*** Opening of DATA RECORDS ***

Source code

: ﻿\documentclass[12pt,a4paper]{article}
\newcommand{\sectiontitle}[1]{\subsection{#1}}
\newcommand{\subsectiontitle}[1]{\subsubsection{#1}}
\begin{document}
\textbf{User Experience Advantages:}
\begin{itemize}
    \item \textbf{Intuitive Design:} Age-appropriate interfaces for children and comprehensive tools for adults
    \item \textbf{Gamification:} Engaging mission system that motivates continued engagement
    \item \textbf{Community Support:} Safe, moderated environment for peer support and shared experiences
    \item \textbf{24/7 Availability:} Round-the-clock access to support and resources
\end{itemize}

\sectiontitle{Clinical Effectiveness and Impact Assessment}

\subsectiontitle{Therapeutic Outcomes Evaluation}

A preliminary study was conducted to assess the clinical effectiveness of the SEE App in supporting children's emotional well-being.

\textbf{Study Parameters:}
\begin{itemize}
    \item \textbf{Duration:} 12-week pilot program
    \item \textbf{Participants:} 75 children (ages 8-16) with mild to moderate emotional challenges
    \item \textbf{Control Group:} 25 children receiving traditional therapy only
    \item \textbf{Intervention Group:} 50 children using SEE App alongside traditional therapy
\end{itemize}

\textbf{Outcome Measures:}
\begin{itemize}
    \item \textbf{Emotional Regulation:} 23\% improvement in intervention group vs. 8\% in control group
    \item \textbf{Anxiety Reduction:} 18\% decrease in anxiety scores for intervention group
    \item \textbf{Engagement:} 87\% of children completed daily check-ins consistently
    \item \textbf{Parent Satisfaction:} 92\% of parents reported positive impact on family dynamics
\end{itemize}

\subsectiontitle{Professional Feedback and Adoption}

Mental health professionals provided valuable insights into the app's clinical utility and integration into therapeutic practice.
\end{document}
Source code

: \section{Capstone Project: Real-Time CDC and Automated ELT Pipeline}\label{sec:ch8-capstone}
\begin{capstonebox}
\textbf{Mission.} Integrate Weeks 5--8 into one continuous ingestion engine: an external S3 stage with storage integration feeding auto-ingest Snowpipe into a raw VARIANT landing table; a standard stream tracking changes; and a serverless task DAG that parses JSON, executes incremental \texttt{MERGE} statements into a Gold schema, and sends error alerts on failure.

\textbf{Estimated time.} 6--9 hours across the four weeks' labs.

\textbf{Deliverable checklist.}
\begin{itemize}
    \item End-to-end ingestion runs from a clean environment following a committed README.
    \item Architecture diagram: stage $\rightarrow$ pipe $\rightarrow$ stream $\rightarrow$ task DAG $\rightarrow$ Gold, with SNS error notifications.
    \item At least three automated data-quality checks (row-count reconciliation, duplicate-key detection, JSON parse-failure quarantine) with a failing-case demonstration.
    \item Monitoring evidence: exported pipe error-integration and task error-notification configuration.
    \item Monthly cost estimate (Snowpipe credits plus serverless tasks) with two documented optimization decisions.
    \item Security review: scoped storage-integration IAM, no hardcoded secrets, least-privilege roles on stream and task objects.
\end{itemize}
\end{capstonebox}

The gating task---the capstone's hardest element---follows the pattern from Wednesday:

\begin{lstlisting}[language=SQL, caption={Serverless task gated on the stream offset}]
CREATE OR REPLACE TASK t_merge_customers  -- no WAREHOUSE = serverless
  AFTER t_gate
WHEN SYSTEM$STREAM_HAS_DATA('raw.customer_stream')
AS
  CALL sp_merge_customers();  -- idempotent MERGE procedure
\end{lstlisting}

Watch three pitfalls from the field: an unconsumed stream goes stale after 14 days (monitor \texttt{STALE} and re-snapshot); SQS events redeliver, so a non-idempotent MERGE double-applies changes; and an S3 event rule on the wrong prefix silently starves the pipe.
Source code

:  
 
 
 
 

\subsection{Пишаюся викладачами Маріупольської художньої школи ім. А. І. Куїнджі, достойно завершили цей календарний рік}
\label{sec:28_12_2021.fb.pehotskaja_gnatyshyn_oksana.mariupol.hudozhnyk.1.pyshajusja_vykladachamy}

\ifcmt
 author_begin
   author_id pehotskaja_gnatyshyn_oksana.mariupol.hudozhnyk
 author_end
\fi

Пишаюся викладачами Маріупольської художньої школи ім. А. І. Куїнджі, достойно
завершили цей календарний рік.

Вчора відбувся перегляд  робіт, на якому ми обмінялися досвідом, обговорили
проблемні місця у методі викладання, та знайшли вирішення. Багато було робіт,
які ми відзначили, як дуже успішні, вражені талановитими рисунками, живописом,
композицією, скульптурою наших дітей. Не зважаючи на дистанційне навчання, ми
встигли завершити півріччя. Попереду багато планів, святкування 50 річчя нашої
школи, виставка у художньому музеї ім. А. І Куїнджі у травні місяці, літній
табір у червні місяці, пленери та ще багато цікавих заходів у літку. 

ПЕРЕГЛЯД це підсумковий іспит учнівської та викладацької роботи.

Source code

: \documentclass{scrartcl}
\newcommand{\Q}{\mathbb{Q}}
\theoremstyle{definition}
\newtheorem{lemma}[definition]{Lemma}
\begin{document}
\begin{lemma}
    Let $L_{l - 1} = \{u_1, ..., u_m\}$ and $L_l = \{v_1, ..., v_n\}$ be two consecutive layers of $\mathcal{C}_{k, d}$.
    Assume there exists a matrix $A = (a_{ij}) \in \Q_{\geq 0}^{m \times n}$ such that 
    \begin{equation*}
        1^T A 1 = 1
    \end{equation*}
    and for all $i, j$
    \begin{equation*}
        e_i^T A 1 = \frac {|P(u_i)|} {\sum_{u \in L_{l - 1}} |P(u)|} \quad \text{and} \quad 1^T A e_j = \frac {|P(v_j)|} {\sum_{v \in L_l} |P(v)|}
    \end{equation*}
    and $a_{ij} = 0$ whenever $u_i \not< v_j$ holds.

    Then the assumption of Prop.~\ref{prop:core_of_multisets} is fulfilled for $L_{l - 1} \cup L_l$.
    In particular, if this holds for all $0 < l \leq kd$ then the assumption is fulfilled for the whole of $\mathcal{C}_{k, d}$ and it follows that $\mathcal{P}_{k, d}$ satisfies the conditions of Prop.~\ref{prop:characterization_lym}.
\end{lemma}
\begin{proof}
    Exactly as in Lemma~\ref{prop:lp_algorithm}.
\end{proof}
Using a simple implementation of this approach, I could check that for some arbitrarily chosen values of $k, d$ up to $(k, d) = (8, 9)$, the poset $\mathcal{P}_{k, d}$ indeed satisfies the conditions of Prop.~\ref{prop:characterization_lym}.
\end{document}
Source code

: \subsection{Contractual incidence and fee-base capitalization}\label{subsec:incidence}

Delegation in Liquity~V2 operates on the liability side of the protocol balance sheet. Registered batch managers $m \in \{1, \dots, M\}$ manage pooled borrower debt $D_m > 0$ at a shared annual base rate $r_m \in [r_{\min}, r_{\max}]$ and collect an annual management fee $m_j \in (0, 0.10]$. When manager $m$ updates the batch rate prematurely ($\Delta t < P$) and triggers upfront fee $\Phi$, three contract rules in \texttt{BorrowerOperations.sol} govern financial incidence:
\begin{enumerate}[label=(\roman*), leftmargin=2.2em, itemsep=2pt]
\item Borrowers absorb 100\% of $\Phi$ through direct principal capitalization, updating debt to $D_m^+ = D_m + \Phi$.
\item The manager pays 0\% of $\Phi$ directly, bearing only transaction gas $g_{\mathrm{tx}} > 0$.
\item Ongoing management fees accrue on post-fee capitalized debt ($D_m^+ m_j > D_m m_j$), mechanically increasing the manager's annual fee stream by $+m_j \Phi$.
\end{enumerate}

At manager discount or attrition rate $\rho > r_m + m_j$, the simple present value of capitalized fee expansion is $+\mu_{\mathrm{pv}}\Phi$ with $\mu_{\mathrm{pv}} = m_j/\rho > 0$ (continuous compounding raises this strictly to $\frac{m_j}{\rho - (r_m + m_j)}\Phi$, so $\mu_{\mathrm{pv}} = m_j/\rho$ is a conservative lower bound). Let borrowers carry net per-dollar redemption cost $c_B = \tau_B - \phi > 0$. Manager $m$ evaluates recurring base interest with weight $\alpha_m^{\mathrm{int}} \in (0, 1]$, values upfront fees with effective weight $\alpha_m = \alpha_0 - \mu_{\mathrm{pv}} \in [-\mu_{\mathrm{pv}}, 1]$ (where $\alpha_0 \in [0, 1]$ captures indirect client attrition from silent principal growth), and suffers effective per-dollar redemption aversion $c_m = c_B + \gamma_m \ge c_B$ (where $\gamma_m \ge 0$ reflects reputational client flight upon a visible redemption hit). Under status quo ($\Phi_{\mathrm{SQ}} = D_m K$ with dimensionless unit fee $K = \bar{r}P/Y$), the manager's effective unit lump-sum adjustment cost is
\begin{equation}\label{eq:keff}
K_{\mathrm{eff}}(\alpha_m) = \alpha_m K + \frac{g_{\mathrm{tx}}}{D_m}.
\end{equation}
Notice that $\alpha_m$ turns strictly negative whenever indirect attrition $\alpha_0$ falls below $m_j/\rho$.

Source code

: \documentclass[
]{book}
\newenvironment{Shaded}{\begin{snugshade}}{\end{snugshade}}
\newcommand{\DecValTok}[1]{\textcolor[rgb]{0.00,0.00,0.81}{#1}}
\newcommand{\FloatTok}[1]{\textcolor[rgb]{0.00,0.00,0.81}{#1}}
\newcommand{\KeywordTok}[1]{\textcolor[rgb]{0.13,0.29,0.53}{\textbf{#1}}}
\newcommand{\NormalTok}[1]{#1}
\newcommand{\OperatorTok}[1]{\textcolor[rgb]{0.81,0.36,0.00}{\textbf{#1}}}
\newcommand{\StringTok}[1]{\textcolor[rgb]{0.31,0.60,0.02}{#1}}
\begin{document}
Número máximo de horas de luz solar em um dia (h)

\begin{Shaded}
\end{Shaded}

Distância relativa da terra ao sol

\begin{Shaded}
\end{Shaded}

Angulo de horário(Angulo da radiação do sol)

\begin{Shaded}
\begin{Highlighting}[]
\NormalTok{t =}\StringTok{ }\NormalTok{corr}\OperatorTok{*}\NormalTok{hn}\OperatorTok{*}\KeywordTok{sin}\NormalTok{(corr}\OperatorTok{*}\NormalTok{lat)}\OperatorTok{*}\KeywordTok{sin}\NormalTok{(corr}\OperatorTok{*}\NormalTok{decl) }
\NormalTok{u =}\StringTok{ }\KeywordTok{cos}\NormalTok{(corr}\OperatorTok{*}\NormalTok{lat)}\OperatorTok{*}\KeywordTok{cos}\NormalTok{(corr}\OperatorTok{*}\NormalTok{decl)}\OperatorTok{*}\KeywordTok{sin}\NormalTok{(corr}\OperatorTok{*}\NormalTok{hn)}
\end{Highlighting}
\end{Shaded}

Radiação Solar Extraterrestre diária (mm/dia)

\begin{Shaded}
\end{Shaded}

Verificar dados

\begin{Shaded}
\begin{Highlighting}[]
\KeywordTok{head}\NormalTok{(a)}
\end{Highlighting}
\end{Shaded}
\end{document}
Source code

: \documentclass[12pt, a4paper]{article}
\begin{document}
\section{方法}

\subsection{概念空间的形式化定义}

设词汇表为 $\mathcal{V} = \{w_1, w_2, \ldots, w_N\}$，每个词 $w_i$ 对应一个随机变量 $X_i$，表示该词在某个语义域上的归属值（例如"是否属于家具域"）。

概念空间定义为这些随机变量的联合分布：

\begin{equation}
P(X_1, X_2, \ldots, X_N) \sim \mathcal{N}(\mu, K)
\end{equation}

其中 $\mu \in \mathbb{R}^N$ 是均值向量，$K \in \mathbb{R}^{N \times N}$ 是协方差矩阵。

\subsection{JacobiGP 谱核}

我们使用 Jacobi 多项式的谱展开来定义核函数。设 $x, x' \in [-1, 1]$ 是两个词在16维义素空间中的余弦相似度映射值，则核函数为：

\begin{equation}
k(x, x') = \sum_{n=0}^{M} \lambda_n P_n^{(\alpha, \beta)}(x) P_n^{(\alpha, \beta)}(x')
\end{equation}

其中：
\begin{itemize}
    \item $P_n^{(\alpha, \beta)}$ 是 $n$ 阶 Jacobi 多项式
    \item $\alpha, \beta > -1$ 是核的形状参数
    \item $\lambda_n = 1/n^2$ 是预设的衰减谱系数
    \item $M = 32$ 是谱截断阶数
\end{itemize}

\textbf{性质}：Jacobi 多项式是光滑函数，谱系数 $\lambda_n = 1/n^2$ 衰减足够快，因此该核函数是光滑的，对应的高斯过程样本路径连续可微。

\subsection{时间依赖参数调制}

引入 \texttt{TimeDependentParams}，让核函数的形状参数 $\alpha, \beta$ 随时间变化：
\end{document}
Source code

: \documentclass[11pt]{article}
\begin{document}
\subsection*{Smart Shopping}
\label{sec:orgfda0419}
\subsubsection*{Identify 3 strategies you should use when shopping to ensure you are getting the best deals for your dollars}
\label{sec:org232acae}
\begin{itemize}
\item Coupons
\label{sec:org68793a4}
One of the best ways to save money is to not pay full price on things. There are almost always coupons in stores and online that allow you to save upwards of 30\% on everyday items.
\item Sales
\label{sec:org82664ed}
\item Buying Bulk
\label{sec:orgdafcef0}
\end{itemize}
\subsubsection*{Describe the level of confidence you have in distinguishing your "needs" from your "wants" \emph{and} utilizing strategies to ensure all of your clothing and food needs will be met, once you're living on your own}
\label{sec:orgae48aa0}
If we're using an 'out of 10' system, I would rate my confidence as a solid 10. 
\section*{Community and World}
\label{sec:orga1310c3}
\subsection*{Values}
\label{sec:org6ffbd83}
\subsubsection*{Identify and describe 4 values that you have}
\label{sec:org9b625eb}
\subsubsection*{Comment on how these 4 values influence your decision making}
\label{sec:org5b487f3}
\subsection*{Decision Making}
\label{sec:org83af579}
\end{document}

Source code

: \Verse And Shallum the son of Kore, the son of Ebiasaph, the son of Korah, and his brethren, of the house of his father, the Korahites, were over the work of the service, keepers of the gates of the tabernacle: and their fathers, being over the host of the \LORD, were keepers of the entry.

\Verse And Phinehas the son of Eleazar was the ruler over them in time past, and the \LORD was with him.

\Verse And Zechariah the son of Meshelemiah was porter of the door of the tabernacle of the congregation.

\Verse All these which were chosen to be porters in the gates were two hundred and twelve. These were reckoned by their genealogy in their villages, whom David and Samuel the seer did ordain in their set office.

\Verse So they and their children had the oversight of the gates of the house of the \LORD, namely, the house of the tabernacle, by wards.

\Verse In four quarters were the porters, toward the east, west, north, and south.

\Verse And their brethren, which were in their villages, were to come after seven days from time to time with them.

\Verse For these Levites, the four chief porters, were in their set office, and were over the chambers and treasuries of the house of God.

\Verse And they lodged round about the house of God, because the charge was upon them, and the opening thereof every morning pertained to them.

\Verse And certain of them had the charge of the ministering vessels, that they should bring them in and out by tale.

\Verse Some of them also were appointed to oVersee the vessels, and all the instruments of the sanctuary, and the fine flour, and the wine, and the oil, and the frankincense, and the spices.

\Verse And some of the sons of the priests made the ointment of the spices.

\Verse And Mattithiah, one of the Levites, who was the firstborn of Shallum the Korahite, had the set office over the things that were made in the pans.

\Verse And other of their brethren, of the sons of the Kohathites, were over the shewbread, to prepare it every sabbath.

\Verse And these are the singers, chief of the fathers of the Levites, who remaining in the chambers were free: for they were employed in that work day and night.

*** Close of DATA RECORDS ***

HOW TO COMPLETE THIS TASK =
The expected output is exactly the lines of the listing above between the line holding "whenever $u_i \not< v_j$ holds." and the line holding "Then the assumption of", inclusive.

PROBLEM SOLUTION =
    and $a_{ij} = 0$ whenever $u_i \not< v_j$ holds.

    Then the assumption of Prop.~\ref{prop:core_of_multisets} is fulfilled for $L_{l - 1} \cup L_l$.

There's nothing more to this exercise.